### Required action
Look through the entries that follow and return each line that has the string "Resolution".
|---|
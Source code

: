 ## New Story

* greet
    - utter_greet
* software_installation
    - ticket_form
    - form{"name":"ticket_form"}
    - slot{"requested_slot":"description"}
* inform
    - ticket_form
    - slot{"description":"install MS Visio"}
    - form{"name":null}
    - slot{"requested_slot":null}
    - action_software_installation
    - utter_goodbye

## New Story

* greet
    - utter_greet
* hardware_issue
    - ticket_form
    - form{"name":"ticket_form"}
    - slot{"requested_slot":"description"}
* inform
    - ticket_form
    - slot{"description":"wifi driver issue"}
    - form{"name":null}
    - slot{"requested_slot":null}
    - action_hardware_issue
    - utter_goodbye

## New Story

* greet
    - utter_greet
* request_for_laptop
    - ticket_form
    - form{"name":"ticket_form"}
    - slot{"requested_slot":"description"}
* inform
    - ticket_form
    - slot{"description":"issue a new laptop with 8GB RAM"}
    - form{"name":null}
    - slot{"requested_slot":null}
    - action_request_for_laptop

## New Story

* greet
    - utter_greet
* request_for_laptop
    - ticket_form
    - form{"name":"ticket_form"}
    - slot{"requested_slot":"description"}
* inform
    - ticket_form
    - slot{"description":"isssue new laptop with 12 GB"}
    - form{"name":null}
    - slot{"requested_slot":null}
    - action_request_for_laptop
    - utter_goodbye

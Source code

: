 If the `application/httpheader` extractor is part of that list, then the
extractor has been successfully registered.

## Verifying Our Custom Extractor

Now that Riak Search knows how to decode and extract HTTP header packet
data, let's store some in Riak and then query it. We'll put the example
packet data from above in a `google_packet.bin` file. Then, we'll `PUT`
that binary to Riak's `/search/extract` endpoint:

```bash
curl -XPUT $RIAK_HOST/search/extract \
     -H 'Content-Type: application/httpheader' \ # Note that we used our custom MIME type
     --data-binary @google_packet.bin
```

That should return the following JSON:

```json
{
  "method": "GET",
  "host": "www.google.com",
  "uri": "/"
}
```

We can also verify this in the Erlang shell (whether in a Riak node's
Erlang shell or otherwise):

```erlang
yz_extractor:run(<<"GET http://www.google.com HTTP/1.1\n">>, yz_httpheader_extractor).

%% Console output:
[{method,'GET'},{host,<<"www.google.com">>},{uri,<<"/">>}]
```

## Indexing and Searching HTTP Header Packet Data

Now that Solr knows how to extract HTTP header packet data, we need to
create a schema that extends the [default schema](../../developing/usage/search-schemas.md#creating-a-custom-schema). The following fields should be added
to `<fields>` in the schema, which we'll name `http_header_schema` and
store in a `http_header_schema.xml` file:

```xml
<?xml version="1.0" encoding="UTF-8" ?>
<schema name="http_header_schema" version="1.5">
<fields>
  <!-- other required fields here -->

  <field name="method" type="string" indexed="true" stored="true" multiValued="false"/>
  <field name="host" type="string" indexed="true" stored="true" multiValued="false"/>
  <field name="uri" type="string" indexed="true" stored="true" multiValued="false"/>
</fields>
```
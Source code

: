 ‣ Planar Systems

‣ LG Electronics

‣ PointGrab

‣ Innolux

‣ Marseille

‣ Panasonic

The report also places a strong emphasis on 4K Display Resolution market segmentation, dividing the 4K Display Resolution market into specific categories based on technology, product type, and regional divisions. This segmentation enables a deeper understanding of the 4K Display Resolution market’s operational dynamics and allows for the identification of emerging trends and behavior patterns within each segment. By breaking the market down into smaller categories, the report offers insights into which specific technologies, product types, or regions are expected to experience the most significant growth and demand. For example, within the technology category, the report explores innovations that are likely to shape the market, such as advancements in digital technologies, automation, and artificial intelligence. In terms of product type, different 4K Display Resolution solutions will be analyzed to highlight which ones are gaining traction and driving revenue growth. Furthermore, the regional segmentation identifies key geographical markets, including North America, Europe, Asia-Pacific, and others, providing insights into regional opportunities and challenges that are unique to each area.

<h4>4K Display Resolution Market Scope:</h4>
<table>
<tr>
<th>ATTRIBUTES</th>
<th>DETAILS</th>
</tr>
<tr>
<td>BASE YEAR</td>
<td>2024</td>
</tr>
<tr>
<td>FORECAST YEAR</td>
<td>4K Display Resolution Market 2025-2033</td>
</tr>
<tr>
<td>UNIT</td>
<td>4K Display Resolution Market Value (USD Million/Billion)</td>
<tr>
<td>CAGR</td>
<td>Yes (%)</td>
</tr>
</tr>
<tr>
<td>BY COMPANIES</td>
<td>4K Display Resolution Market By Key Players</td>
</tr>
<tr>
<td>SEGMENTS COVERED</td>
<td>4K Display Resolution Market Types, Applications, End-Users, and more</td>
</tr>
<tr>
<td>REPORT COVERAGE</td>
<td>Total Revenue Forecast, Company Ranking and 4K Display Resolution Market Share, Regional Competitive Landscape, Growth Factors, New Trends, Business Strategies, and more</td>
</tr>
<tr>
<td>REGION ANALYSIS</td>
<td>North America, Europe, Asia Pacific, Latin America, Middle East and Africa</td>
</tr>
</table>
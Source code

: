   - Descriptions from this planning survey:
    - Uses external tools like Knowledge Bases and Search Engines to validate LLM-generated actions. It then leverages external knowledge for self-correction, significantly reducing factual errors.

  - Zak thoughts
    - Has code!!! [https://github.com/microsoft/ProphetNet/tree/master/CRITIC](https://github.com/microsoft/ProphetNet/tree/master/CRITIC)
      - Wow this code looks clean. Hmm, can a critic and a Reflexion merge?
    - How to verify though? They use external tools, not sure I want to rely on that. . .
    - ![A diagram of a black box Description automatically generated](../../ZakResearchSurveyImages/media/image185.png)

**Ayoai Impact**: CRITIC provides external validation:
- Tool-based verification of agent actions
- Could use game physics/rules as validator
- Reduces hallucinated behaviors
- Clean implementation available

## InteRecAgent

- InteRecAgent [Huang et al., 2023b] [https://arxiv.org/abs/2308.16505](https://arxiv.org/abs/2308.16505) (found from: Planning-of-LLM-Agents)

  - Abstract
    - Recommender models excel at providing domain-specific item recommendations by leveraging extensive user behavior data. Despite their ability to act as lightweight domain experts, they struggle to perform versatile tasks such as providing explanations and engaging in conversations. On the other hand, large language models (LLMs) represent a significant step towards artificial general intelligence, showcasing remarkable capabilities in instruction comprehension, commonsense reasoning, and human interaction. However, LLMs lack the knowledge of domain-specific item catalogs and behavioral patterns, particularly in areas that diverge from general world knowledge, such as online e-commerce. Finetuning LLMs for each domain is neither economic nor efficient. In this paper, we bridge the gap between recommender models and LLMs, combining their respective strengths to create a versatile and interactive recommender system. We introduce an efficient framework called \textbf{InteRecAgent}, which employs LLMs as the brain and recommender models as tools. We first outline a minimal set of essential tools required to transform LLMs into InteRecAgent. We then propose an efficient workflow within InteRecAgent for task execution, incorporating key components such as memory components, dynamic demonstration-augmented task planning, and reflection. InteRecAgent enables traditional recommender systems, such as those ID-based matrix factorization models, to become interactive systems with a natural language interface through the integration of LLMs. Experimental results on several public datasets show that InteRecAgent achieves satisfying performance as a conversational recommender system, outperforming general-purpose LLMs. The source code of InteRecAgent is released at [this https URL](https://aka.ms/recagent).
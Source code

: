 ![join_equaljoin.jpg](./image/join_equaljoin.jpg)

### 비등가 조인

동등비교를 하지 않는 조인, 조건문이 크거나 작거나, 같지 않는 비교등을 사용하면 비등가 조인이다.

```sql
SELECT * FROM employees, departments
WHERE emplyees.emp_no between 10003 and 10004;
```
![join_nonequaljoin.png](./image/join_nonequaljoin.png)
|---|
### Exercise result
The report also places a strong emphasis on 4K Display Resolution market segmentation, dividing the 4K Display Resolution market into specific categories based on technology, product type, and regional divisions. This segmentation enables a deeper understanding of the 4K Display Resolution market’s operational dynamics and allows for the identification of emerging trends and behavior patterns within each segment. By breaking the market down into smaller categories, the report offers insights into which specific technologies, product types, or regions are expected to experience the most significant growth and demand. For example, within the technology category, the report explores innovations that are likely to shape the market, such as advancements in digital technologies, automation, and artificial intelligence. In terms of product type, different 4K Display Resolution solutions will be analyzed to highlight which ones are gaining traction and driving revenue growth. Furthermore, the regional segmentation identifies key geographical markets, including North America, Europe, Asia-Pacific, and others, providing insights into regional opportunities and challenges that are unique to each area.
<h4>4K Display Resolution Market Scope:</h4>
<td>4K Display Resolution Market 2025-2033</td>
<td>4K Display Resolution Market Value (USD Million/Billion)</td>
<td>4K Display Resolution Market By Key Players</td>
<td>4K Display Resolution Market Types, Applications, End-Users, and more</td>
<td>Total Revenue Forecast, Company Ranking and 4K Display Resolution Market Share, Regional Competitive Landscape, Growth Factors, New Trends, Business Strategies, and more</td>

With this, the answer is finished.